** Opening Provided data block **
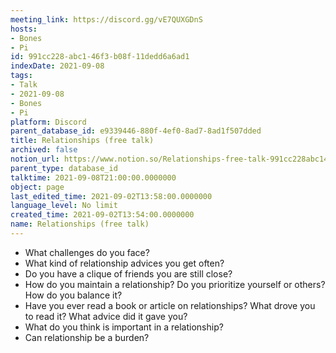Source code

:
 ```yaml
---
meeting_link: https://discord.gg/vE7QUXGDnS
hosts:
- Bones
- Pi
id: 991cc228-abc1-46f3-b08f-11dedd6a6ad1
indexDate: 2021-09-08
tags:
- Talk
- 2021-09-08
- Bones
- Pi
platform: Discord
parent_database_id: e9339446-880f-4ef0-8ad7-8ad1f507dded
title: Relationships (free talk)
archived: false
notion_url: https://www.notion.so/Relationships-free-talk-991cc228abc146f3b08f11dedd6a6ad1
parent_type: database_id
talktime: 2021-09-08T21:00:00.0000000
object: page
last_edited_time: 2021-09-02T13:58:00.0000000
language_level: No limit
created_time: 2021-09-02T13:54:00.0000000
name: Relationships (free talk)
---
```



   - What challenges do you face?
   - What kind of relationship advices you get often?
   - Do you have a clique of friends you are still close?
   - How do you maintain a relationship? Do you prioritize yourself or others? How do you balance it?
   - Have you ever read a book or article on relationships? What drove you to read it? What advice did it gave you?
   - What do you think is important in a relationship?
   - Can relationship be a burden?










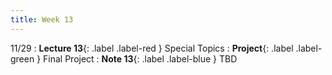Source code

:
 ```yaml
---
title: Week 13
---
```


11/29
: **Lecture 13**{: .label .label-red } Special Topics
: **Project**{: .label .label-green } Final Project
: **Note 13**{: .label .label-blue } TBD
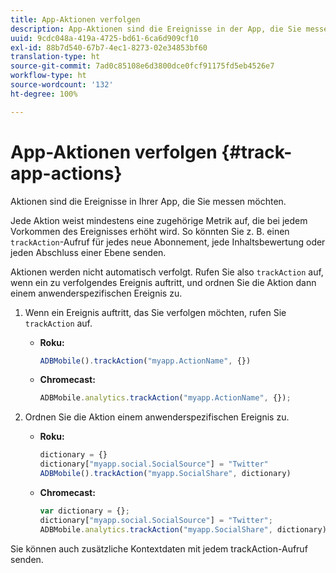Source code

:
 ```yaml
---
title: App-Aktionen verfolgen
description: App-Aktionen sind die Ereignisse in der App, die Sie messen möchten.
uuid: 9cdc048a-419a-4725-bd61-6ca6d909cf10
exl-id: 88b7d540-67b7-4ec1-8273-02e34853bf60
translation-type: ht
source-git-commit: 7ad0c85108e6d3800dce0fcf91175fd5eb4526e7
workflow-type: ht
source-wordcount: '132'
ht-degree: 100%

---
```


# App-Aktionen verfolgen {#track-app-actions}

Aktionen sind die Ereignisse in Ihrer App, die Sie messen möchten.

Jede Aktion weist mindestens eine zugehörige Metrik auf, die bei jedem Vorkommen des Ereignisses erhöht wird. So könnten Sie z. B. einen `trackAction`-Aufruf für jedes neue Abonnement, jede Inhaltsbewertung oder jeden Abschluss einer Ebene senden.

Aktionen werden nicht automatisch verfolgt. Rufen Sie also `trackAction` auf, wenn ein zu verfolgendes Ereignis auftritt, und ordnen Sie die Aktion dann einem anwenderspezifischen Ereignis zu.

1. Wenn ein Ereignis auftritt, das Sie verfolgen möchten, rufen Sie `trackAction` auf.

   * **Roku:**

      ```js
      ADBMobile().trackAction("myapp.ActionName", {})
      ```

   * **Chromecast:**

      ```js
      ADBMobile.analytics.trackAction("myapp.ActionName", {});
      ```

1. Ordnen Sie die Aktion einem anwenderspezifischen Ereignis zu.

   * **Roku:**

      ```js
      dictionary = {} 
      dictionary["myapp.social.SocialSource"] = "Twitter"  
      ADBMobile().trackAction("myapp.SocialShare", dictionary)
      ```

   * **Chromecast:**

      ```js
      var dictionary = {}; 
      dictionary["myapp.social.SocialSource"] = "Twitter"; 
      ADBMobile.analytics.trackAction("myapp.SocialShare", dictionary);
      ```

Sie können auch zusätzliche Kontextdaten mit jedem trackAction-Aufruf senden.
** Closing Provided data block **
Instructions for the task —
The records above are to be copied exactly, without their pictures.

Response to this task —
Source code

:
 ```yaml
---
meeting_link: https://discord.gg/vE7QUXGDnS
hosts:
- Bones
- Pi
id: 991cc228-abc1-46f3-b08f-11dedd6a6ad1
indexDate: 2021-09-08
tags:
- Talk
- 2021-09-08
- Bones
- Pi
platform: Discord
parent_database_id: e9339446-880f-4ef0-8ad7-8ad1f507dded
title: Relationships (free talk)
archived: false
notion_url: https://www.notion.so/Relationships-free-talk-991cc228abc146f3b08f11dedd6a6ad1
parent_type: database_id
talktime: 2021-09-08T21:00:00.0000000
object: page
last_edited_time: 2021-09-02T13:58:00.0000000
language_level: No limit
created_time: 2021-09-02T13:54:00.0000000
name: Relationships (free talk)
---
```



   - What challenges do you face?
   - What kind of relationship advices you get often?
   - Do you have a clique of friends you are still close?
   - How do you maintain a relationship? Do you prioritize yourself or others? How do you balance it?
   - Have you ever read a book or article on relationships? What drove you to read it? What advice did it gave you?
   - What do you think is important in a relationship?
   - Can relationship be a burden?










Source code

:
 ```yaml
---
title: Week 13
---
```


11/29
: **Lecture 13**{: .label .label-red } Special Topics
: **Project**{: .label .label-green } Final Project
: **Note 13**{: .label .label-blue } TBD
Source code

:
 ```yaml
---
title: App-Aktionen verfolgen
description: App-Aktionen sind die Ereignisse in der App, die Sie messen möchten.
uuid: 9cdc048a-419a-4725-bd61-6ca6d909cf10
exl-id: 88b7d540-67b7-4ec1-8273-02e34853bf60
translation-type: ht
source-git-commit: 7ad0c85108e6d3800dce0fcf91175fd5eb4526e7
workflow-type: ht
source-wordcount: '132'
ht-degree: 100%

---
```


# App-Aktionen verfolgen {#track-app-actions}

Aktionen sind die Ereignisse in Ihrer App, die Sie messen möchten.

Jede Aktion weist mindestens eine zugehörige Metrik auf, die bei jedem Vorkommen des Ereignisses erhöht wird. So könnten Sie z. B. einen `trackAction`-Aufruf für jedes neue Abonnement, jede Inhaltsbewertung oder jeden Abschluss einer Ebene senden.

Aktionen werden nicht automatisch verfolgt. Rufen Sie also `trackAction` auf, wenn ein zu verfolgendes Ereignis auftritt, und ordnen Sie die Aktion dann einem anwenderspezifischen Ereignis zu.

1. Wenn ein Ereignis auftritt, das Sie verfolgen möchten, rufen Sie `trackAction` auf.

   * **Roku:**

      ```js
      ADBMobile().trackAction("myapp.ActionName", {})
      ```

   * **Chromecast:**

      ```js
      ADBMobile.analytics.trackAction("myapp.ActionName", {});
      ```

1. Ordnen Sie die Aktion einem anwenderspezifischen Ereignis zu.

   * **Roku:**

      ```js
      dictionary = {} 
      dictionary["myapp.social.SocialSource"] = "Twitter"  
      ADBMobile().trackAction("myapp.SocialShare", dictionary)
      ```

   * **Chromecast:**

      ```js
      var dictionary = {}; 
      dictionary["myapp.social.SocialSource"] = "Twitter"; 
      ADBMobile.analytics.trackAction("myapp.SocialShare", dictionary);
      ```

Sie können auch zusätzliche Kontextdaten mit jedem trackAction-Aufruf senden.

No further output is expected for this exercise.